According to a new study, hardships experienced in early life can be tough on your body and mind, making you more entrepreneurial in adulthood. The chance to become a successful entrepreneur with early hardship experience. Although the effect is more pronounced for men than for women, it can also affect the outcome of an investment. For instance, it can determine the risk taken when starting a business. With broader implications for economic policy and how such early life experience could shape our risk-taking and socioeconomic outcomes when we become adults.
This research was jointly conducted by Distinguished Professor Ivan Png and Associate Professor Chu Junhong, both from the National University of Singapore (NUS) Business School, and Professor Yi Junjian from Peking University’s National School of Development. This study was published in the journal Proceedings of the National Academy of Sciences of the United States of America (PNAS) on 5 April.
“There is a long-standing debate on whether entrepreneurship is due to nature or nurture, in particular, whether and how hardship makes one more entrepreneurial,” explained Prof Ivan Png, who teaches Strategy & Policy at the NUS Business School as well as Economics at the NUS Faculty of Arts and Social Sciences. “It could be that hardship makes people more entrepreneurial or that only those who were entrepreneurial survived the hardship. Our study adds to that debate by investigating which mechanism was at play because it would lead to different policy and managerial implications. We also wanted to determine if the mechanism affected men and women differently.” he concludes.

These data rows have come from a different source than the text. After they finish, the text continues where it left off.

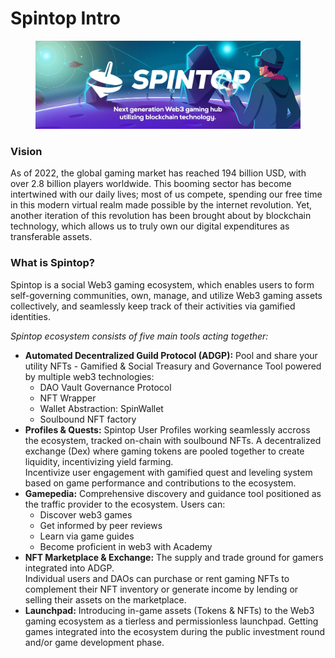 # Spintop Intro

<figure><img src=".gitbook/assets/main_wp1.png" alt=""><figcaption></figcaption></figure>

### Vision



As of 2022, the global gaming market has reached 194 billion USD, with over 2.8 billion players worldwide. This booming sector has become intertwined with our daily lives; most of us compete, spending our free time in this modern virtual realm made possible by the internet revolution. Yet, another iteration of this revolution has been brought about by blockchain technology, which allows  us to truly own our digital expenditures as transferable assets.&#x20;



### What is Spintop?

Spintop is a social Web3 gaming ecosystem, which enables users to form self-governing communities, own, manage, and utilize Web3 gaming assets collectively, and seamlessly keep track of their activities via gamified identities.&#x20;

_Spintop ecosystem consists of five main tools acting together:_

* **Automated Decentralized Guild Protocol (ADGP):** Pool and share your utility NFTs - Gamified & Social Treasury and Governance Tool powered by multiple web3 technologies:
  * DAO Vault Governance Protocol
  * NFT Wrapper
  * Wallet Abstraction: SpinWallet
  * Soulbound NFT factory
* **Profiles & Quests:** Spintop User Profiles working seamlessly accross the ecosystem, tracked on-chain with soulbound NFTs.  A decentralized exchange (Dex) where gaming tokens are pooled together to create liquidity, incentivizing yield farming. \
  Incentivize user engagement with gamified quest and leveling system based on game performance and contributions to the ecosystem.
* **Gamepedia:** Comprehensive discovery and guidance tool positioned as the traffic provider to the ecosystem. Users can:
  * Discover web3 games
  * Get informed by peer reviews&#x20;
  * Learn via game guides
  * Become proficient in web3 with Academy
* **NFT Marketplace & Exchange:** The supply and trade ground for gamers integrated into ADGP.\
  Individual users and DAOs can purchase or rent gaming NFTs to complement their NFT inventory or generate income by lending or selling their assets on the marketplace.
* **Launchpad:** Introducing in-game assets (Tokens &  NFTs) to the Web3 gaming ecosystem as a tierless and permissionless launchpad. Getting games integrated into the ecosystem during the public investment  round and/or game development phase.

How this study was conducted
The challenge with establishing a causal relationship between hardship and entrepreneurship was that researchers could not run social experiments that randomly assign people to different degrees of difficulty and track their behavior over their life course.
The research team overcame this challenge by using the Great Famine, which occurred in China between 1959 and 1961, as a measure of hardship. The famine arose from the government’s decision to gear agricultural resources from the rural areas toward the manufacturing and export sectors in the urban cities. Random weather fluctuations could cause agricultural production to fall short, and when food redistribution failed, counties across China experienced substantially different levels of food shortages and varying degrees of hardship.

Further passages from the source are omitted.